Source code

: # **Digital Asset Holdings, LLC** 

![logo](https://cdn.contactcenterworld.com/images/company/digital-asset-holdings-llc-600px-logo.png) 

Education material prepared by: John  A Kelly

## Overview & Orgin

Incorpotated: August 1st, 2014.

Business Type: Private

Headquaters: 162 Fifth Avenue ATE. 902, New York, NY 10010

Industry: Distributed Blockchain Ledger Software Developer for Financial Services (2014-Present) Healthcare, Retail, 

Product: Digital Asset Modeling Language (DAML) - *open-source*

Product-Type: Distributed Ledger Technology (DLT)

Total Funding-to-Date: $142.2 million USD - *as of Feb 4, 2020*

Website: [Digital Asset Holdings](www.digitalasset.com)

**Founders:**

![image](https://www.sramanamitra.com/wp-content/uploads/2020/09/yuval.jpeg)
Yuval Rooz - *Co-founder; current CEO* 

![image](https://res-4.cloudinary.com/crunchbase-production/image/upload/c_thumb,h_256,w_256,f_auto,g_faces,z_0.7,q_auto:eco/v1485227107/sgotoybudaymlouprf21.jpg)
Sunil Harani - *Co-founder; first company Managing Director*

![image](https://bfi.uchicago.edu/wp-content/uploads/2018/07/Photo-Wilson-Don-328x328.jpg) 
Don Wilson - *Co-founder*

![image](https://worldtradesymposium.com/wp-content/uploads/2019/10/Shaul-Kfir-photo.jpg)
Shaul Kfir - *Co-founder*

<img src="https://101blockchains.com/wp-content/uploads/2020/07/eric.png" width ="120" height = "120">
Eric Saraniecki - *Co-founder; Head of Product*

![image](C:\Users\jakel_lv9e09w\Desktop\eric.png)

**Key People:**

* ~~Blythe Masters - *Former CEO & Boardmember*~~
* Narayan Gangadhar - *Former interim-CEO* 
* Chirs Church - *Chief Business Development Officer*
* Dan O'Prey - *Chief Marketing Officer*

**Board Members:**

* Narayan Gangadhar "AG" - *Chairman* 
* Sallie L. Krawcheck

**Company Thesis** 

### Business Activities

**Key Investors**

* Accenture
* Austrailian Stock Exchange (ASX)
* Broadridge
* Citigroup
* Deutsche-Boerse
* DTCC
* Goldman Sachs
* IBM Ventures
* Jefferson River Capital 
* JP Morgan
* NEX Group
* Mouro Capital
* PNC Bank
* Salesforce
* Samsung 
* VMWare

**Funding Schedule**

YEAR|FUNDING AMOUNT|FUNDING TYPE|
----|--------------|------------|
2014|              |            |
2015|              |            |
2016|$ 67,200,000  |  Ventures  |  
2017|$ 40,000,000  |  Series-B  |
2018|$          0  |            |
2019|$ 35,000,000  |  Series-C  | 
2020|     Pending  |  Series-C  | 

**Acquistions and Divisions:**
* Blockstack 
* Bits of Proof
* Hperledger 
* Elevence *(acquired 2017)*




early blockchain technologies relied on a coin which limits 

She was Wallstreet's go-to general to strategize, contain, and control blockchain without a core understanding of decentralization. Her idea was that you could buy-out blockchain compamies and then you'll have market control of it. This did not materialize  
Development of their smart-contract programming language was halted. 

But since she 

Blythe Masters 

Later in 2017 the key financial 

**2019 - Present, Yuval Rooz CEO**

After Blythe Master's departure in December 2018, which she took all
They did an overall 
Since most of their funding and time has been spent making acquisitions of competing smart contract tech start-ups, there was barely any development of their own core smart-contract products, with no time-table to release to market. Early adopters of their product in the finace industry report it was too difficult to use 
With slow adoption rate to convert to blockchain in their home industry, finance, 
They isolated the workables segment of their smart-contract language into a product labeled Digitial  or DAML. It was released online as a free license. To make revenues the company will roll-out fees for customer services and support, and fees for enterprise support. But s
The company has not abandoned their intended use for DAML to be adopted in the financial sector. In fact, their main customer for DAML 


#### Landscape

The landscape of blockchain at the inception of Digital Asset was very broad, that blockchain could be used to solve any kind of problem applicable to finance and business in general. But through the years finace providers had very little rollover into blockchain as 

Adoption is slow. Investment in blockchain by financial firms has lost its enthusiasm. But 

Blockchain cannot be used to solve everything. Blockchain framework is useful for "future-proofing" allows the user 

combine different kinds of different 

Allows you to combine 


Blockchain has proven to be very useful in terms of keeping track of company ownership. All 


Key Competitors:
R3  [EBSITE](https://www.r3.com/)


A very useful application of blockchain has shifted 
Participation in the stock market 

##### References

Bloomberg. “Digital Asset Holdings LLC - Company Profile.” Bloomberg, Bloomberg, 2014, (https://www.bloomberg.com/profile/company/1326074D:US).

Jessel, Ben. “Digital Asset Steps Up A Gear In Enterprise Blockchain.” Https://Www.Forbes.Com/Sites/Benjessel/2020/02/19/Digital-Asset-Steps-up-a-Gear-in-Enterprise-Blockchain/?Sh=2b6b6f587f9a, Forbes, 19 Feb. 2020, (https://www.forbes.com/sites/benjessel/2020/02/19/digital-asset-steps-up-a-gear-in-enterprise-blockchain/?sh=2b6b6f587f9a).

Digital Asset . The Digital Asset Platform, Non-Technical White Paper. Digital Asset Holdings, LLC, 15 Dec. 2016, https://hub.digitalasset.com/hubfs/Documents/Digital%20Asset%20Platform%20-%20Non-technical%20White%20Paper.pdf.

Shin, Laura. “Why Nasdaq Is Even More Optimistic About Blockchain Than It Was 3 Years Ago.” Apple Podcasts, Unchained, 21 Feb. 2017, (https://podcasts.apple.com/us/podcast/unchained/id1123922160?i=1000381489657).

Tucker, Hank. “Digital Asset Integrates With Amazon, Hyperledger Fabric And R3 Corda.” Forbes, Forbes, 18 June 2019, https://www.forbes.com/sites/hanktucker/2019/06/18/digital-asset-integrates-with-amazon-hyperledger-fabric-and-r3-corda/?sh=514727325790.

————————

**EXERCISE DIRECTIONS**
Transcribe each entry. Leave nothing out.

**TASK RESULT**
Source code

: # **Digital Asset Holdings, LLC** 

![logo](https://cdn.contactcenterworld.com/images/company/digital-asset-holdings-llc-600px-logo.png) 

Education material prepared by: John  A Kelly

## Overview & Orgin

Incorpotated: August 1st, 2014.

Business Type: Private

Headquaters: 162 Fifth Avenue ATE. 902, New York, NY 10010

Industry: Distributed Blockchain Ledger Software Developer for Financial Services (2014-Present) Healthcare, Retail, 

Product: Digital Asset Modeling Language (DAML) - *open-source*

Product-Type: Distributed Ledger Technology (DLT)

Total Funding-to-Date: $142.2 million USD - *as of Feb 4, 2020*

Website: [Digital Asset Holdings](www.digitalasset.com)

**Founders:**

![image](https://www.sramanamitra.com/wp-content/uploads/2020/09/yuval.jpeg)
Yuval Rooz - *Co-founder; current CEO* 

![image](https://res-4.cloudinary.com/crunchbase-production/image/upload/c_thumb,h_256,w_256,f_auto,g_faces,z_0.7,q_auto:eco/v1485227107/sgotoybudaymlouprf21.jpg)
Sunil Harani - *Co-founder; first company Managing Director*

![image](https://bfi.uchicago.edu/wp-content/uploads/2018/07/Photo-Wilson-Don-328x328.jpg) 
Don Wilson - *Co-founder*

![image](https://worldtradesymposium.com/wp-content/uploads/2019/10/Shaul-Kfir-photo.jpg)
Shaul Kfir - *Co-founder*

<img src="https://101blockchains.com/wp-content/uploads/2020/07/eric.png" width ="120" height = "120">
Eric Saraniecki - *Co-founder; Head of Product*

![image](C:\Users\jakel_lv9e09w\Desktop\eric.png)

**Key People:**

* ~~Blythe Masters - *Former CEO & Boardmember*~~
* Narayan Gangadhar - *Former interim-CEO* 
* Chirs Church - *Chief Business Development Officer*
* Dan O'Prey - *Chief Marketing Officer*

**Board Members:**

* Narayan Gangadhar "AG" - *Chairman* 
* Sallie L. Krawcheck

**Company Thesis** 

### Business Activities

**Key Investors**

* Accenture
* Austrailian Stock Exchange (ASX)
* Broadridge
* Citigroup
* Deutsche-Boerse
* DTCC
* Goldman Sachs
* IBM Ventures
* Jefferson River Capital 
* JP Morgan
* NEX Group
* Mouro Capital
* PNC Bank
* Salesforce
* Samsung 
* VMWare

**Funding Schedule**

YEAR|FUNDING AMOUNT|FUNDING TYPE|
----|--------------|------------|
2014|              |            |
2015|              |            |
2016|$ 67,200,000  |  Ventures  |  
2017|$ 40,000,000  |  Series-B  |
2018|$          0  |            |
2019|$ 35,000,000  |  Series-C  | 
2020|     Pending  |  Series-C  | 

**Acquistions and Divisions:**
* Blockstack 
* Bits of Proof
* Hperledger 
* Elevence *(acquired 2017)*




early blockchain technologies relied on a coin which limits 

She was Wallstreet's go-to general to strategize, contain, and control blockchain without a core understanding of decentralization. Her idea was that you could buy-out blockchain compamies and then you'll have market control of it. This did not materialize  
Development of their smart-contract programming language was halted. 

But since she 

Blythe Masters 

Later in 2017 the key financial 

**2019 - Present, Yuval Rooz CEO**

After Blythe Master's departure in December 2018, which she took all
They did an overall 
Since most of their funding and time has been spent making acquisitions of competing smart contract tech start-ups, there was barely any development of their own core smart-contract products, with no time-table to release to market. Early adopters of their product in the finace industry report it was too difficult to use 
With slow adoption rate to convert to blockchain in their home industry, finance, 
They isolated the workables segment of their smart-contract language into a product labeled Digitial  or DAML. It was released online as a free license. To make revenues the company will roll-out fees for customer services and support, and fees for enterprise support. But s
The company has not abandoned their intended use for DAML to be adopted in the financial sector. In fact, their main customer for DAML 


#### Landscape

The landscape of blockchain at the inception of Digital Asset was very broad, that blockchain could be used to solve any kind of problem applicable to finance and business in general. But through the years finace providers had very little rollover into blockchain as 

Adoption is slow. Investment in blockchain by financial firms has lost its enthusiasm. But 

Blockchain cannot be used to solve everything. Blockchain framework is useful for "future-proofing" allows the user 

combine different kinds of different 

Allows you to combine 


Blockchain has proven to be very useful in terms of keeping track of company ownership. All 


Key Competitors:
R3  [EBSITE](https://www.r3.com/)


A very useful application of blockchain has shifted 
Participation in the stock market 

##### References

Bloomberg. “Digital Asset Holdings LLC - Company Profile.” Bloomberg, Bloomberg, 2014, (https://www.bloomberg.com/profile/company/1326074D:US).

Jessel, Ben. “Digital Asset Steps Up A Gear In Enterprise Blockchain.” Https://Www.Forbes.Com/Sites/Benjessel/2020/02/19/Digital-Asset-Steps-up-a-Gear-in-Enterprise-Blockchain/?Sh=2b6b6f587f9a, Forbes, 19 Feb. 2020, (https://www.forbes.com/sites/benjessel/2020/02/19/digital-asset-steps-up-a-gear-in-enterprise-blockchain/?sh=2b6b6f587f9a).

Digital Asset . The Digital Asset Platform, Non-Technical White Paper. Digital Asset Holdings, LLC, 15 Dec. 2016, https://hub.digitalasset.com/hubfs/Documents/Digital%20Asset%20Platform%20-%20Non-technical%20White%20Paper.pdf.

Shin, Laura. “Why Nasdaq Is Even More Optimistic About Blockchain Than It Was 3 Years Ago.” Apple Podcasts, Unchained, 21 Feb. 2017, (https://podcasts.apple.com/us/podcast/unchained/id1123922160?i=1000381489657).

Tucker, Hank. “Digital Asset Integrates With Amazon, Hyperledger Fabric And R3 Corda.” Forbes, Forbes, 18 June 2019, https://www.forbes.com/sites/hanktucker/2019/06/18/digital-asset-integrates-with-amazon-hyperledger-fabric-and-r3-corda/?sh=514727325790.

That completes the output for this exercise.